The Adventure of the Single Footprint

The police solicit the help of a mentally unhinged person, who thinks he's Sherlock Holmes, to help them solve the murder of his uncle – and this could've been one of the better stories of the collection, if the back cover hadn't touted the identity of the murderer.  

The Mystery of the Three Blind Mice

A brilliant homage to Ellery Queen, in which a private detective and his young son are summoned to a transplanted castle inhabited by a rich and licentious stamp collector, who suspects one or more of his in-laws of theft. But before the father-and-son detective duo can look into the case, someone takes several shots at their client and his near dying message virtually implicates all the major suspects.

As to be expected from an Ellery Queen-type of story, there's someone who proffers a false solution to the mystery and even a code that has to be cracked by solving a riddle. Now that I think of it, this is not only a nod to Ellery Queen, but also foreshadows Gosho Aoyama's Case Closed. In any case, a must read to fans of both series!  


  1. Wow, sounds like an awesome short story collection shamefully neglected by time. The Blow from Heaven, The Glass Bridge, and Change of Address sound really intriguing, and Larceny and Old Lace sounds like two old-lady versions of H.M. battling it out with the criminals.

    Damn, another author to put on my list of authors and books to check out. At this rate, I'll never get to "Night of the Jabberwock"... ;)

  2. Well, I guess you can compare them in some way to Merrivale, but the Usher Sisters really have more in common with the soft boiled Beagle Sisters – and I really wonder if there's a literary connection there.

    Either way, it's easily one of my favorite stories from the collection, but then again, it's difficult, if not impossible, to pick a definite favorite.

    You have brilliantly constructed stories like "The Glass Bridge" and "The Mystery of the Three Blind Mice," a hilarious send-up of the genre in "Larceny and Old Lace," and then there are some unusual, but very satisfying, tales such as "Mr. Manning's Money Tree" and "Hard Case."

    All in all, a solid collection.

  3. I have to go back and read this collection. "The Adventure of the Single Footprint" is a wonderful pseudo-pastiche.

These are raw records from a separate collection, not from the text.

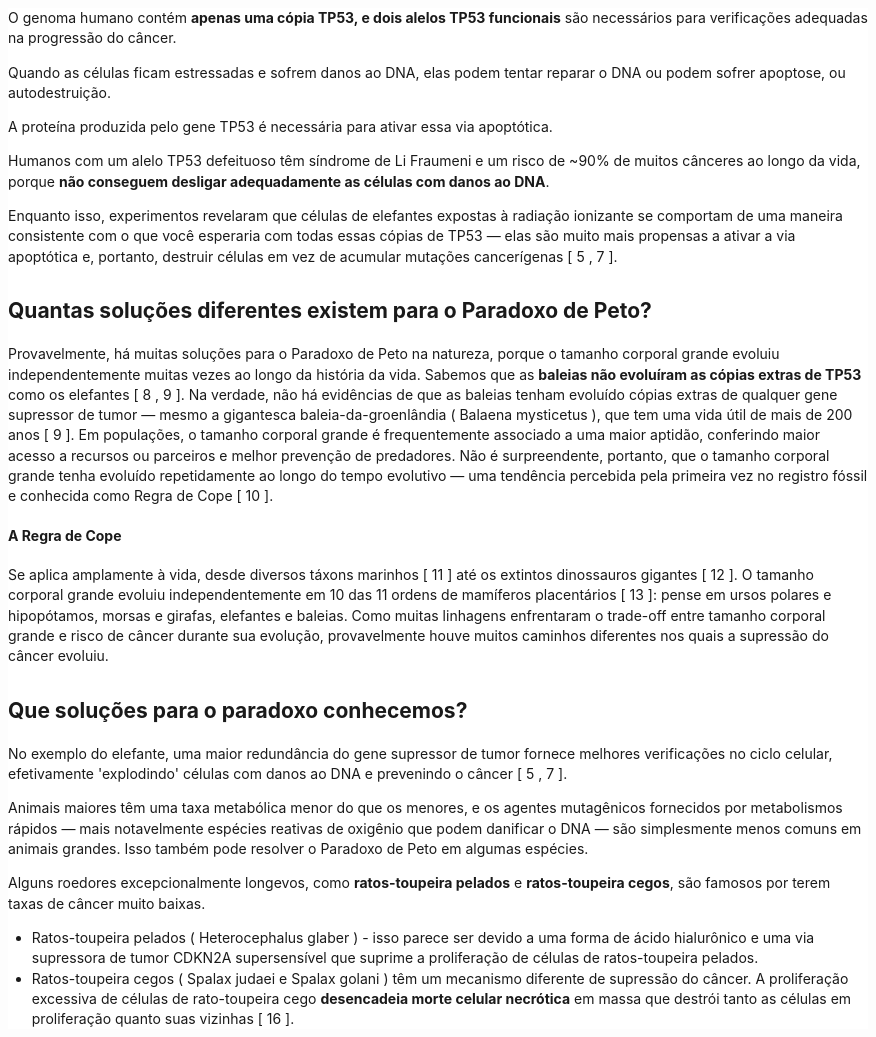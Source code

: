 O genoma humano contém **apenas uma cópia TP53, e dois alelos TP53 funcionais** são necessários para verificações adequadas na progressão do câncer.

Quando as células ficam estressadas e sofrem danos ao DNA, elas podem tentar reparar o DNA ou podem sofrer apoptose, ou autodestruição.

A proteína produzida pelo gene TP53 é necessária para ativar essa via apoptótica.

Humanos com um alelo TP53 defeituoso têm síndrome de Li Fraumeni e um risco de ~90% de muitos cânceres ao longo da vida, porque **não conseguem desligar adequadamente as células com danos ao DNA**.

Enquanto isso, experimentos revelaram que células de elefantes expostas à radiação ionizante se comportam de uma maneira consistente com o que você esperaria com todas essas cópias de TP53 — elas são muito mais propensas a ativar a via apoptótica e, portanto, destruir células em vez de acumular mutações cancerígenas [ 5 , 7 ].

## Quantas soluções diferentes existem para o Paradoxo de Peto?

Provavelmente, há muitas soluções para o Paradoxo de Peto na natureza, porque o tamanho corporal grande evoluiu independentemente muitas vezes ao longo da história da vida.
Sabemos que as **baleias não evoluíram as cópias extras de TP53** como os elefantes [ 8 , 9 ].
Na verdade, não há evidências de que as baleias tenham evoluído cópias extras de qualquer gene supressor de tumor — mesmo a gigantesca baleia-da-groenlândia ( Balaena mysticetus ), que tem uma vida útil de mais de 200 anos [ 9 ].
Em populações, o tamanho corporal grande é frequentemente associado a uma maior aptidão, conferindo maior acesso a recursos ou parceiros e melhor prevenção de predadores. Não é surpreendente, portanto, que o tamanho corporal grande tenha evoluído repetidamente ao longo do tempo evolutivo — uma tendência percebida pela primeira vez no registro fóssil e conhecida como Regra de Cope [ 10 ].

#### A Regra de Cope
Se aplica amplamente à vida, desde diversos táxons marinhos [ 11 ] até os extintos dinossauros gigantes [ 12 ]. O tamanho corporal grande evoluiu independentemente em 10 das 11 ordens de mamíferos placentários [ 13 ]: pense em ursos polares e hipopótamos, morsas e girafas, elefantes e baleias. Como muitas linhagens enfrentaram o trade-off entre tamanho corporal grande e risco de câncer durante sua evolução, provavelmente houve muitos caminhos diferentes nos quais a supressão do câncer evoluiu.

## Que soluções para o paradoxo conhecemos?
No exemplo do elefante, uma maior redundância do gene supressor de tumor fornece melhores verificações no ciclo celular, efetivamente 'explodindo' células com danos ao DNA e prevenindo o câncer [ 5 , 7 ].

Animais maiores têm uma taxa metabólica menor do que os menores, e os agentes mutagênicos fornecidos por metabolismos rápidos — mais notavelmente espécies reativas de oxigênio que podem danificar o DNA — são simplesmente menos comuns em animais grandes. Isso também pode resolver o Paradoxo de Peto em algumas espécies.

Alguns roedores excepcionalmente longevos, como **ratos-toupeira pelados** e **ratos-toupeira cegos**, são famosos por terem taxas de câncer muito baixas. 
- Ratos-toupeira pelados ( Heterocephalus glaber ) - isso parece ser devido a uma forma de ácido hialurônico e uma via supressora de tumor CDKN2A supersensível que suprime a proliferação de células de ratos-toupeira pelados.
- Ratos-toupeira cegos ( Spalax judaei e Spalax golani ) têm um mecanismo diferente de supressão do câncer. A proliferação excessiva de células de rato-toupeira cego **desencadeia morte celular necrótica** em massa que destrói tanto as células em proliferação quanto suas vizinhas [ 16 ].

  4. "The Glass Bridge" is indeed a gem, and it's a pity that its picturesque sleuth never reappeared again, at least to my knowledge. Robert Arthur was one of the finest short-story writers of his time, right up there with Ellin, Slesar or Ritchie and it's a mystery (and a shame) to me that he is so obscure. He was brilliant at all the variants of the crime short, from impossible crimes to twistintalers. That he died so young is one of the saddest losses in the history of our genre.

  5. @Xavier:

    One of the characters from "The Glass Bridge," Lieutenant Oliver Baynes, reappears in "The Adventure of the Single Footprint," and with only ten of his detective stories collected, it's not entirely out of the realm of possibility that De Hirsh has more than just one recorded case to his credit.

  6. Read the book many times. Love it.